Qual è il vostro percorso accademico? 

Adriano: Mi piace sottolineare che ho iniziato il mio percorso scientifico provenendo da un liceo classico. Poi, all’università, ho studiato biotecnologie in triennale e genetica e biologia molecolare in magistrale. Durante il mio lavoro di magistrale mi sono avvicinato alla bioinformatica e questo mi ha portato a fare un dottorato in bioinformatica. Oggi sono assegnista di ricerca.

Gaia: Il mio percorso è iniziato da un liceo scientifico ed è continuato con una laurea triennale in biotecnologie, una magistrale in genetica e biologia molecolare e un dottorato di ricerca in genetica e biologia molecolare. Nel 2020 sono entrata a far parte del laboratorio della professoressa Irene Bozzoni come ricercatrice di tipo A.  

abbiamo capito che i circRNA caratterizzano le cellule tumorali del rabdomiosarcoma (G.DT

Come sintetizzereste il contenuto del vostro paper?

Gaia: Il nostro studio riguarda il rabdomiosarcoma, un tumore dei tessuti molli (grasso muscolo e tessuto connettivo) molto diffuso in bambini e adolescenti. Abbiamo cercato di capire in che modo si differenzia dai tessuti sani e abbiamo scoperto che sono presenti molecole che lo caratterizzano: una classe di RNA circolari. Queste particolari molecole di RNA vengono regolate da una modifica: un accessorio che la cellula mette sugli RNA perché siano marcati e perché vengano riconosciuti da proteine cosicché possano avere storie personalizzate all’interno della cellula. Abbiamo capito che non solo questi circRNA caratterizzano le cellule tumorali del rabdomiosarcoma ma anche i livelli di questa modifica che a sua volta regola i livelli dei circRNA. Quindi c’è un legame tra questi due aspetti del tumore.

Adriano: Abbiamo scoperto quali sono alcuni degli elementi che sono implicati in questo meccanismo e il macchinario molecolare coinvolto. Esistono alcune proteine che nel tumore sono più presenti che servono a produrre più RNA circolari alcune delle quali hanno meccanismi legati alla patologia del tumore. Quindi poiché i circolari sono più presenti nel tumore e addirittura possono renderlo più aggressivo, trovare il meccanismo che li genera può essere la chiave per pensare in futuro a nuove terapie che possano colpire il meccanismo che è alterato nel tumore. 

abbiamo scoperto che gli RNA circolari erano più presenti nel tumore e abbiamo identificato un macchinario molecolare implicato nella loro espressione (A.S)

Come funzionano le autorship nelle pubblicazioni?
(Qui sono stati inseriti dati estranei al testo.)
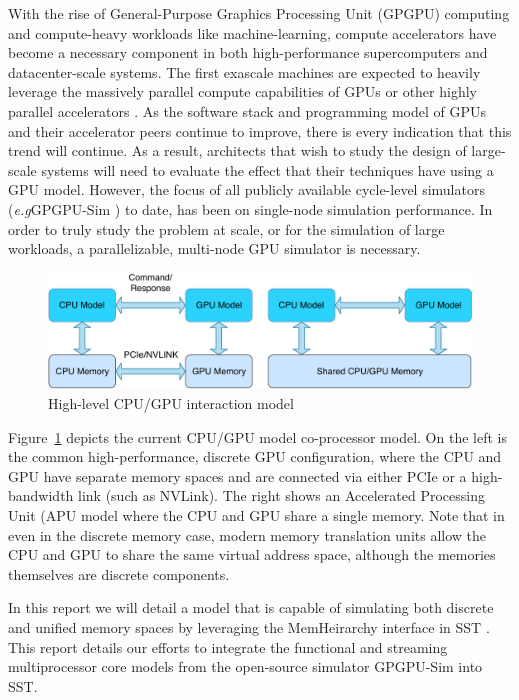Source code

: With the rise of General-Purpose Graphics Processing Unit (GPGPU) computing and
compute-heavy workloads like machine-learning, compute accelerators have become
a necessary component in both high-performance supercomputers and
datacenter-scale systems. The first exascale machines are expected to heavily
leverage the massively parallel compute capabilities of GPUs or other highly
parallel accelerators \cite{snl_roadmap}. As the software stack and programming model of GPUs and
their accelerator peers continue to improve, there is every indication that
this trend will continue. As a result, architects that wish to study the design
of large-scale systems will need to evaluate the effect that their techniques have
using a GPU model. However, the focus of all publicly available cycle-level
simulators ({\em e.g}GPGPU-Sim \cite{gpgpu_sim}) to date, has been on single-node
simulation performance. In order to truly study
the problem at scale, or for the simulation of large workloads, a parallelizable,
multi-node GPU simulator is necessary.

   \begin{figure}[!htb]
      \centering
      \setlength{\abovecaptionskip}{6pt plus 1pt minus 1pt}
      \includegraphics[width=.85\textwidth,keepaspectratio]{figures/cpu_gpu_model.pdf}
      \captionsetup{width=.75\textwidth}
      \caption{High-level CPU/GPU interaction model}
      \label{fig:model}
   \end{figure}

Figure~\ref{fig:model} depicts the current CPU/GPU model co-processor model.
On the left is the common high-performance, discrete GPU configuration, where the CPU
and GPU have separate memory spaces and are connected via either PCIe or a
high-bandwidth link (such as NVLink). The right shows an Accelerated Processing Unit (APU
 model where the CPU
and GPU share a single memory. Note that in even in the discrete memory case, modern
memory translation units allow the CPU and GPU to share the same virtual address space,
although the memories themselves are discrete components.

In this report we will detail a model that is capable of simulating both
discrete and unified memory spaces by leveraging the MemHeirarchy interface in
SST \cite{sst}. This report details our efforts to integrate the functional and streaming
multiprocessor core models from the open-source simulator GPGPU-Sim into SST.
Cosa cambia tra primo e ultimo nome?  

Gaia: L’autorship riconosce ad ogni autore il lavoro che ha fatto. Il primo autore corrisponde alla persona che ha messo di più in termini di energie, di tempo e di contributi intellettuali. L’ultimo autore è il PI (Principal Investigator) ossia la figura più esperta, il capo che guida il progetto di ricerca e che dà il contributo economico. Io Adriano e Dario siamo co-primi autori. Nello specifico Dario è il primo dei primi autori perché questa ricerca è stata l’oggetto del suo dottorato, io mi sono affiancata perché il progetto gemmava da quello di cui mi ero occupata durante il mio dottorato e Adriano ci ha supportati come bioinformatico. 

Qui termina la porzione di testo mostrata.